I don't make big schemes, I don't stablish…
I can't, for instance, know how the book ends.
If I know how it ends, I'll lose interest in searching for it.
So, I need to deal with the surprise effect.
Now, there's a kind of tonality
that dominates each narrative, each text, which I must find.
And that's usually the great difficulty.
When I start a novel, for example.
I can say I began
my latest novel, A desumanização,
I must have started it nine times.
But starting means…
In one of the times I had over 80 written pages.
And that's why…
Eventually, already convinced
I was consummating a certain work,
what happens is that, at a certain time,
there's something that makes me unsatisfied,
even in a kind of… Book's aesthetic.
I generically know what I want to tell,
or what kind of environment I want to build.
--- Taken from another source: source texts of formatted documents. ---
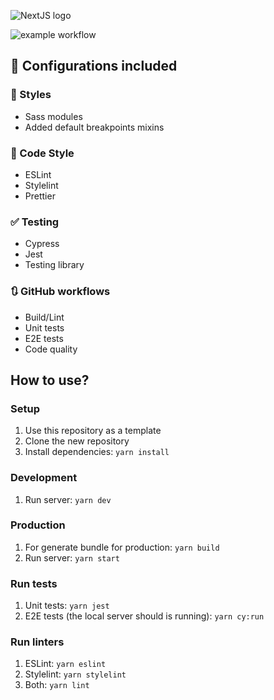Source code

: ![NextJS logo](https://upload.wikimedia.org/wikipedia/commons/thumb/8/8e/Nextjs-logo.svg/440px-Nextjs-logo.svg.png)

![example workflow](https://github.com/susomejias/nextjs-skeleton/actions/workflows/ci.yml/badge.svg)

## 🔧 Configurations included

### 🎨 Styles

- Sass modules
- Added default breakpoints mixins

### 💅 Code Style

- ESLint
- Stylelint
- Prettier

### ✅ Testing

- Cypress
- Jest
- Testing library

### 🔃 GitHub workflows

- Build/Lint
- Unit tests
- E2E tests
- Code quality

## How to use?

### Setup

1. Use this repository as a template
2. Clone the new repository
3. Install dependencies: ``yarn install``

### Development

1. Run server: ``yarn dev``

### Production

1. For generate bundle for production: ``yarn build``
2. Run server: ``yarn start``

### Run tests

1. Unit tests: ``yarn jest``
2. E2E tests (the local server should is running): ``yarn cy:run``

### Run linters

1. ESLint: ``yarn eslint``
2. Stylelint: ``yarn stylelint``
3. Both: ``yarn lint``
Then, I need to find the expressions,
I need to find a plastic expression
that comes in contact with what I want to tell.
Why is it that usually I don't create big schemes,
I don't make big plans?
Because what happens in fact with the characters…
It's a bit cruel to say this, but it usually does not interest me.
I can be, as a reader of my books,
I can be moved
with the destiny of Crisóstomo in O filho de mil homens.
But when I'm writing the book,
it's not important
what happens to Crisóstomo…
What I want is to create a character
whose personality is so intense that it convinces me.
If Crisóstomo, at the end of the book…
became sad,
me as a reader would become sad.
But, perhaps, as the author, I could remain satisfied.
Because Crisóstomo…
He's so important due to what happens to him.
He's important for the human lesson he represents.
So, in all my books I seek that…
I seek for each character to be
a way of being.
And what happens…
It doesn't matter…
If the person moves more or moves less,
or if it's more or less beautiful, or if they dress well or bad.
Those things usually, on my books, do not enter.
I rarely describe how the characters eventually look.
I don't overly specify the situations.
If the person saw a bird, they've seen a bird.
Any bird, it does not matter.
Because I'm dealing with concepts
which intend to be universal.
So, I search for universality like that,
from within each character, and not much from the plot.